Advancing AI Research and Innovation with Sovereign AI Cloud Infrastructure

KInIT is an independent research institute focused on advancing artificial intelligence through a combination of cutting-edge research and real-world impact. Our mission is to develop trustworthy, human-centric AI technologies and to support their effective adoption in practice. Positioned at the intersection of academia and industry, KInIT plays a key role in strengthening the AI ecosystem in Slovakia and contributing to broader European efforts in building sovereign and competitive AI capabilities.

Researching the Limits and Capabilities of Modern AI

At KInIT, we focus on some of the most pressing challenges in contemporary AI research. A major part of our work is dedicated to generative AI and large language models, where we investigate not only their performance but also their limitations and risks. This includes evaluating how such models behave across different tasks, how they perform in low-resource languages such as Slovak, how they can be adapted efficiently to domain-specific use cases and different tasks, and how they can be aligned to reflect requirements on specific behavior (e.g., not to generate harmful content).

An important aspect of this research is understanding the societal implications of AI systems. For example, we study the ability of generative models to produce disinformation, as well as methods for detecting and mitigating such risks. At the same time, we explore efficient adaptation techniques, including various forms of fine-tuning and parameter-efficient learning, enabling organisations to deploy advanced AI systems without prohibitive computational costs.

From Research to Real-World Impact

Research at KInIT is primarily application-oriented.
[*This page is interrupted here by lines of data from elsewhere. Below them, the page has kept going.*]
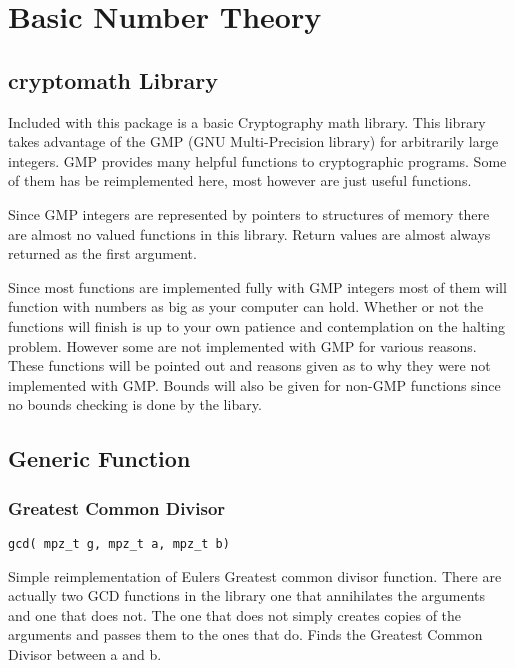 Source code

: 

\chapter{Basic Number Theory}

\section{cryptomath Library}

Included with this package is a basic Cryptography math library. 
This library takes advantage of the GMP (GNU Multi-Precision library) for arbitrarily large integers.
GMP provides many helpful functions to cryptographic programs. 
Some of them has be reimplemented here, most however are just useful functions.

Since GMP integers are represented by pointers to structures of memory there are almost no valued functions in this library.
Return values are almost always returned as the first argument.

Since most functions are implemented fully with GMP integers most of them will function with numbers as big as your computer can hold.
Whether or not the functions will finish is up to your own patience and contemplation on the halting problem.
However some are not implemented with GMP for various reasons.
These functions will be pointed out and reasons given as to why they were not implemented with GMP.
Bounds will also be given for non-GMP functions since no bounds checking is done by the libary.

\section{Generic Function}
\subsection{Greatest Common Divisor} 
\begin{verbatim}
gcd( mpz_t g, mpz_t a, mpz_t b)
\end{verbatim}

Simple reimplementation of Eulers Greatest common divisor function.
There are actually two GCD functions in the library one that annihilates the arguments and one that does not.
The one that does not simply creates copies of the arguments and passes them to the ones that do.
Finds the Greatest Common Divisor between a and b.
By researching and pushing the frontiers of various state-of-the-art methods, we build deep expertise that can be transferred into practice through collaborations with industry and public sector partners. Our research is applied across a range of domains, including natural language processing, multimodal AI, disinformation analysis, recommender systems, predictive modeling or predictions related to financial data.

This research and its applications require not only strong methodological foundations but also the ability to experiment at scale, validate solutions, and deploy them in suitable environments.

Infrastructure as the Foundation of the AI Lifecycle

To support this broad spectrum of activities, KInIT needs a comprehensive and versatile computing infrastructure based on open technologies. The infrastructure will serve as a foundation for the entire AI lifecycle – from data processing and experimentation to large-scale model training and deployment.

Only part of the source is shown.